Mohammed al Dulaimy (McClatchy Newspapers) reports 5 corpses discovered in Baghdad
Reuters reports 6 corpses were discovered in Balad.
On CounterSpin today, Peter Hart interviewed Mark Benjamin about the Walter Reed Army Medical Center scandal. Why now is it getting attention? (As opposed to 2004 when Diane Sawyer reported on the medical scandals in April 2004 -- not mentioned on the program.) Benjamin felt there was more interest/acceptance in something other than happy talk on both the part of the public and the press. Another reason it's getting more attention now is because Dana Priest and Anne Hull didn't file a one day story that they picked up on weeks later. It was a series of articles and Bob Woodruff's return to ABC News (Tuesday) with a hard hitting look at what he (he was injured while reporting in Iraq) went through and what service members go through helped focus attention. As noted in yesterday's snapshot, Major General George Wieghtman was fired as the head of the Walter Reed Army Medical Center yesterday.
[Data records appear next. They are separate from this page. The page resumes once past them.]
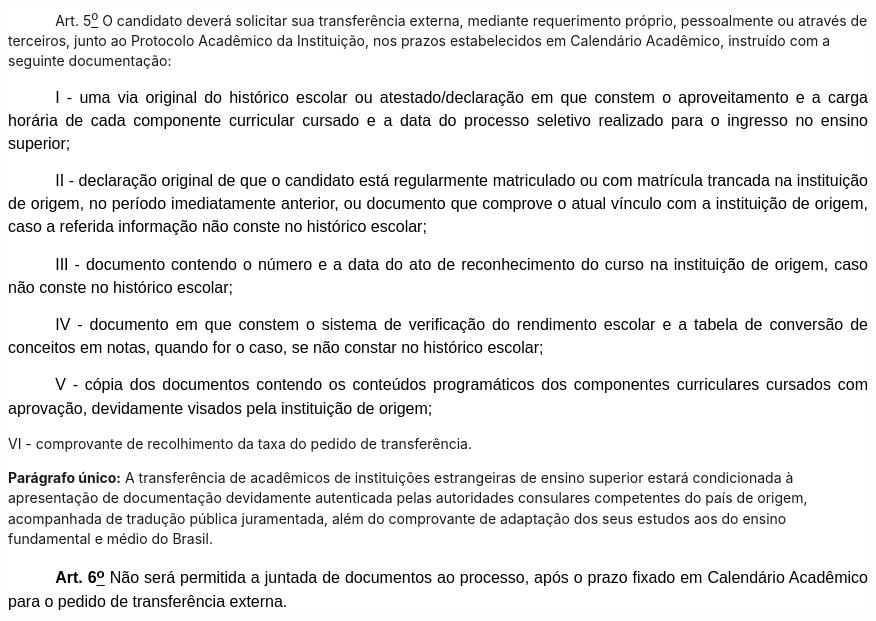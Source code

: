 <p class=MsoBodyText2 style='text-indent:35.4pt'><span style='mso-bidi-font-size:
12.0pt;mso-bidi-font-weight:normal'>Art. 5<u><sup>o</sup></u></span><span
style='mso-bidi-font-size:12.0pt;font-weight:normal'> O candidato deverá
solicitar sua transferência externa, mediante requerimento próprio,
pessoalmente ou através de terceiros, junto ao Protocolo Acadêmico da
Instituição, nos prazos estabelecidos em Calendário Acadêmico, instruído com a
seguinte documentação:<o:p></o:p></span></p>

<p class=MsoNormal style='text-align:justify;text-indent:35.4pt'><span
style='font-size:12.0pt;mso-bidi-font-size:10.0pt;font-family:Arial;color:black;
mso-bidi-font-weight:bold'>I - uma via original do histórico escolar ou
atestado/declaração em que constem o aproveitamento e a carga horária de cada
componente curricular cursado e a data do processo seletivo realizado para o
ingresso no ensino superior;<o:p></o:p></span></p>

<p class=MsoNormal style='text-align:justify;text-indent:35.4pt'><span
style='font-size:12.0pt;mso-bidi-font-size:10.0pt;font-family:Arial;color:black;
mso-bidi-font-weight:bold'>II - declaração original de que o candidato está
regularmente matriculado ou com matrícula trancada na instituição de origem, no
período imediatamente anterior, ou documento que comprove o atual vínculo com a
instituição de origem, caso a referida informação não conste no histórico
escolar;<o:p></o:p></span></p>

<p class=MsoNormal style='text-align:justify;text-indent:35.4pt'><span
style='font-size:12.0pt;mso-bidi-font-size:10.0pt;font-family:Arial;color:black;
mso-bidi-font-weight:bold'>III - documento contendo o número e a data do ato de
reconhecimento do curso na instituição de origem, caso não conste no histórico
escolar;<o:p></o:p></span></p>

<p class=MsoNormal style='text-align:justify;text-indent:35.4pt'><span
style='font-size:12.0pt;mso-bidi-font-size:10.0pt;font-family:Arial;color:black;
mso-bidi-font-weight:bold'>IV - documento em que constem o sistema de
verificação do rendimento escolar e a tabela de conversão de conceitos em
notas, quando for o caso, se não constar no histórico escolar;<o:p></o:p></span></p>

<p class=MsoNormal style='text-align:justify;text-indent:35.4pt'><span
style='font-size:12.0pt;mso-bidi-font-size:10.0pt;font-family:Arial;color:black;
mso-bidi-font-weight:bold'>V - cópia dos documentos contendo os conteúdos
programáticos dos componentes curriculares cursados com aprovação, devidamente
visados pela instituição de origem;<o:p></o:p></span></p>

<p class=MsoBodyTextIndent3>VI - comprovante de recolhimento da taxa do pedido
de transferência.</p>

<p class=MsoBodyTextIndent3><b style='mso-bidi-font-weight:normal'>Parágrafo
único:</b> A transferência de acadêmicos de instituições estrangeiras de ensino
superior estará condicionada à apresentação de documentação devidamente autenticada
pelas autoridades consulares competentes do país de origem, acompanhada de
tradução pública juramentada, além do comprovante de adaptação dos seus estudos
aos do ensino fundamental e médio do Brasil.</p>

<p class=MsoNormal style='text-align:justify;text-indent:35.4pt'><b
style='mso-bidi-font-weight:normal'><span style='font-size:12.0pt;mso-bidi-font-size:
10.0pt;font-family:Arial;color:black'>Art. 6<u><sup>o</sup></u></span></b><span
style='font-size:12.0pt;mso-bidi-font-size:10.0pt;font-family:Arial;color:black;
mso-bidi-font-weight:bold'> Não será permitida a juntada de documentos ao
processo, após o prazo fixado em Calendário Acadêmico para o pedido de
transferência externa.<o:p></o:p></span></p>
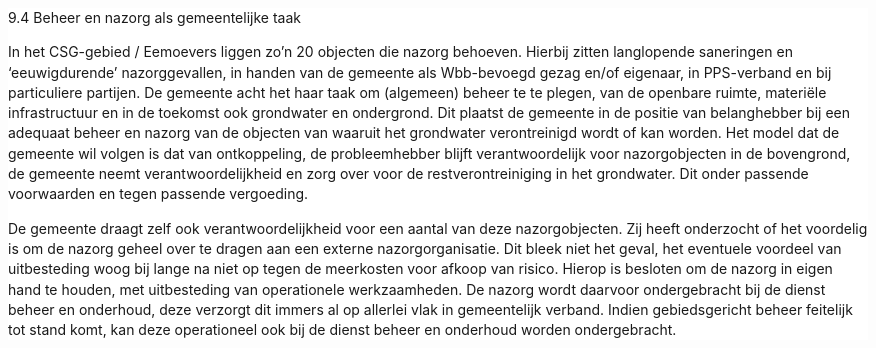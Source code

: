 9.4 Beheer en nazorg als gemeentelijke taak 

In het CSG-gebied / Eemoevers liggen zo’n 20 objecten die nazorg behoeven. Hierbij zitten langlopende saneringen en ‘eeuwigdurende’ nazorggevallen, in handen van de gemeente als Wbb-bevoegd gezag en/of eigenaar, in PPS-verband en bij particuliere partijen. De gemeente acht het haar taak om (algemeen) beheer te te plegen, van de openbare ruimte, materiële infrastructuur en in de toekomst ook grondwater en ondergrond. Dit plaatst de gemeente in de positie van belanghebber bij een adequaat beheer en nazorg van de objecten van waaruit het grondwater verontreinigd wordt of kan worden. Het model dat de gemeente wil volgen is dat van ontkoppeling, de probleemhebber blijft verantwoordelijk voor nazorgobjecten in de bovengrond, de gemeente neemt verantwoordelijkheid en zorg over voor de restverontreiniging in het grondwater. Dit onder passende voorwaarden en tegen passende vergoeding. 

De gemeente draagt zelf ook verantwoordelijkheid voor een aantal van deze nazorgobjecten. Zij heeft onderzocht of het voordelig is om de nazorg geheel over te dragen aan een externe nazorgorganisatie. Dit bleek niet het geval, het eventuele voordeel van uitbesteding woog bij lange na niet op tegen de meerkosten voor afkoop van risico. Hierop is besloten om de nazorg in eigen hand te houden, met uitbesteding van operationele werkzaamheden. De nazorg wordt daarvoor ondergebracht bij de dienst beheer en onderhoud, deze verzorgt dit immers al op allerlei vlak in gemeentelijk verband. Indien gebiedsgericht beheer feitelijk tot stand komt, kan deze operationeel ook bij de dienst beheer en onderhoud worden ondergebracht.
Today, Steve Holland (Reuters) reports Bully Boy is "[s]crambling to answer an outcry over shoddy health care for U.S. soldiers wounded in Iraq" and has made the announcement that "a bipartisan commission" will be created "to review health care for military veterans." And Holland and Kristin Roberts (Reuters) report that "U.S. Army Secretary Francis Harvey has resigned after reports that troops wounded in Iraq and Afghanistan were being poorly treated at the Army's top hospital". CBS and AP note that Harvey has been in charge "since November 2004."